That said, I started to wonder… instead of just retrieving information, could my chatbot do more? What if it could help people learn the concepts covered in my posts, rather than just repeating information back to them?

Introducing my next project: SimBot Has Skills!

The idea is to add skills to SimBot, taking it from a retrieval chatbot to a tutor-like assistant. It will be able to:

  • Recommend relevant reading from my blog posts

  • Explain concepts from posts (going beyond simple retrieval)

  • Generate questions and quizzes for users to answer

  • Evaluate user responses and provide corrections where needed




So, what are Skills?

You can think of skills like functions that allow a system to carry out specific tasks.

For SimBot, one skill might generate quiz questions, another could recommend relevant blog posts for reading, while another might evaluate a user’s answers.

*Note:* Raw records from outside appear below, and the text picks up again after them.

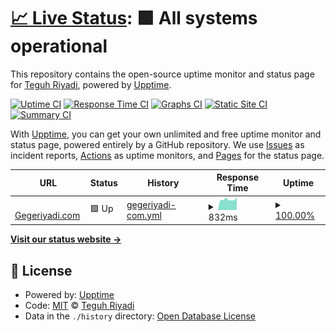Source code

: # [📈 Live Status](https://gegeriyadi.github.io/server-uptime-monitoring): <!--live status--> **🟩 All systems operational**

This repository contains the open-source uptime monitor and status page for [Teguh Riyadi](https://gegeriyadi.com), powered by [Upptime](https://github.com/upptime/upptime).

[![Uptime CI](https://github.com/gegeriyadi/server-uptime-monitoring/workflows/Uptime%20CI/badge.svg)](https://github.com/gegeriyadi/server-uptime-monitoring/actions?query=workflow%3A%22Uptime+CI%22)
[![Response Time CI](https://github.com/gegeriyadi/server-uptime-monitoring/workflows/Response%20Time%20CI/badge.svg)](https://github.com/gegeriyadi/server-uptime-monitoring/actions?query=workflow%3A%22Response+Time+CI%22)
[![Graphs CI](https://github.com/gegeriyadi/server-uptime-monitoring/workflows/Graphs%20CI/badge.svg)](https://github.com/gegeriyadi/server-uptime-monitoring/actions?query=workflow%3A%22Graphs+CI%22)
[![Static Site CI](https://github.com/gegeriyadi/server-uptime-monitoring/workflows/Static%20Site%20CI/badge.svg)](https://github.com/gegeriyadi/server-uptime-monitoring/actions?query=workflow%3A%22Static+Site+CI%22)
[![Summary CI](https://github.com/gegeriyadi/server-uptime-monitoring/workflows/Summary%20CI/badge.svg)](https://github.com/gegeriyadi/server-uptime-monitoring/actions?query=workflow%3A%22Summary+CI%22)

With [Upptime](https://upptime.js.org), you can get your own unlimited and free uptime monitor and status page, powered entirely by a GitHub repository. We use [Issues](https://github.com/gegeriyadi/server-uptime-monitoring/issues) as incident reports, [Actions](https://github.com/gegeriyadi/server-uptime-monitoring/actions) as uptime monitors, and [Pages](https://gegeriyadi.github.io/server-uptime-monitoring) for the status page.

<!--start: status pages-->
<!-- This summary is generated by Upptime (https://github.com/upptime/upptime) -->
<!-- Do not edit this manually, your changes will be overwritten -->
<!-- prettier-ignore -->
| URL | Status | History | Response Time | Uptime |
| --- | ------ | ------- | ------------- | ------ |
| <img alt="" src="https://favicons.githubusercontent.com/gegeriyadi.com" height="13"> [Gegeriyadi.com](https://gegeriyadi.com) | 🟩 Up | [gegeriyadi-com.yml](https://github.com/gegeriyadi/server-uptime-monitoring/commits/HEAD/history/gegeriyadi-com.yml) | <details><summary><img alt="Response time graph" src="./graphs/gegeriyadi-com/response-time-week.png" height="20"> 832ms</summary><br><a href="https://gegeriyadi.github.io/server-uptime-monitoring/history/gegeriyadi-com"><img alt="Response time 911" src="https://img.shields.io/endpoint?url=https%3A%2F%2Fraw.githubusercontent.com%2Fgegeriyadi%2Fserver-uptime-monitoring%2FHEAD%2Fapi%2Fgegeriyadi-com%2Fresponse-time.json"></a><br><a href="https://gegeriyadi.github.io/server-uptime-monitoring/history/gegeriyadi-com"><img alt="24-hour response time 981" src="https://img.shields.io/endpoint?url=https%3A%2F%2Fraw.githubusercontent.com%2Fgegeriyadi%2Fserver-uptime-monitoring%2FHEAD%2Fapi%2Fgegeriyadi-com%2Fresponse-time-day.json"></a><br><a href="https://gegeriyadi.github.io/server-uptime-monitoring/history/gegeriyadi-com"><img alt="7-day response time 832" src="https://img.shields.io/endpoint?url=https%3A%2F%2Fraw.githubusercontent.com%2Fgegeriyadi%2Fserver-uptime-monitoring%2FHEAD%2Fapi%2Fgegeriyadi-com%2Fresponse-time-week.json"></a><br><a href="https://gegeriyadi.github.io/server-uptime-monitoring/history/gegeriyadi-com"><img alt="30-day response time 913" src="https://img.shields.io/endpoint?url=https%3A%2F%2Fraw.githubusercontent.com%2Fgegeriyadi%2Fserver-uptime-monitoring%2FHEAD%2Fapi%2Fgegeriyadi-com%2Fresponse-time-month.json"></a><br><a href="https://gegeriyadi.github.io/server-uptime-monitoring/history/gegeriyadi-com"><img alt="1-year response time 911" src="https://img.shields.io/endpoint?url=https%3A%2F%2Fraw.githubusercontent.com%2Fgegeriyadi%2Fserver-uptime-monitoring%2FHEAD%2Fapi%2Fgegeriyadi-com%2Fresponse-time-year.json"></a></details> | <details><summary><a href="https://gegeriyadi.github.io/server-uptime-monitoring/history/gegeriyadi-com">100.00%</a></summary><a href="https://gegeriyadi.github.io/server-uptime-monitoring/history/gegeriyadi-com"><img alt="All-time uptime 100.00%" src="https://img.shields.io/endpoint?url=https%3A%2F%2Fraw.githubusercontent.com%2Fgegeriyadi%2Fserver-uptime-monitoring%2FHEAD%2Fapi%2Fgegeriyadi-com%2Fuptime.json"></a><br><a href="https://gegeriyadi.github.io/server-uptime-monitoring/history/gegeriyadi-com"><img alt="24-hour uptime 100.00%" src="https://img.shields.io/endpoint?url=https%3A%2F%2Fraw.githubusercontent.com%2Fgegeriyadi%2Fserver-uptime-monitoring%2FHEAD%2Fapi%2Fgegeriyadi-com%2Fuptime-day.json"></a><br><a href="https://gegeriyadi.github.io/server-uptime-monitoring/history/gegeriyadi-com"><img alt="7-day uptime 100.00%" src="https://img.shields.io/endpoint?url=https%3A%2F%2Fraw.githubusercontent.com%2Fgegeriyadi%2Fserver-uptime-monitoring%2FHEAD%2Fapi%2Fgegeriyadi-com%2Fuptime-week.json"></a><br><a href="https://gegeriyadi.github.io/server-uptime-monitoring/history/gegeriyadi-com"><img alt="30-day uptime 100.00%" src="https://img.shields.io/endpoint?url=https%3A%2F%2Fraw.githubusercontent.com%2Fgegeriyadi%2Fserver-uptime-monitoring%2FHEAD%2Fapi%2Fgegeriyadi-com%2Fuptime-month.json"></a><br><a href="https://gegeriyadi.github.io/server-uptime-monitoring/history/gegeriyadi-com"><img alt="1-year uptime 100.00%" src="https://img.shields.io/endpoint?url=https%3A%2F%2Fraw.githubusercontent.com%2Fgegeriyadi%2Fserver-uptime-monitoring%2FHEAD%2Fapi%2Fgegeriyadi-com%2Fuptime-year.json"></a></details>

<!--end: status pages-->

[**Visit our status website →**](https://gegeriyadi.github.io/server-uptime-monitoring)

## 📄 License

- Powered by: [Upptime](https://github.com/upptime/upptime)
- Code: [MIT](./LICENSE) © [Teguh Riyadi](https://gegeriyadi.com)
- Data in the `./history` directory: [Open Database License](https://opendatacommons.org/licenses/odbl/1-0/)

By combining different skills together, SimBot can support all stages of a typical learning process, from explanation to practice and feedback.

In the next post, I’ll explain what skills mean in the context of this project and how they interact with LLMs, as well as how I plan to integrate them into SimBot.




How Skills Work in SimBot

As is, SimBot is a RAG chatbot. This means when a user sends a message, the chatbot retrieves the top_n most similar chunks using vector search. These are then added to the user’s prompt and passed to an LLM, which generates a response that is returned to the user.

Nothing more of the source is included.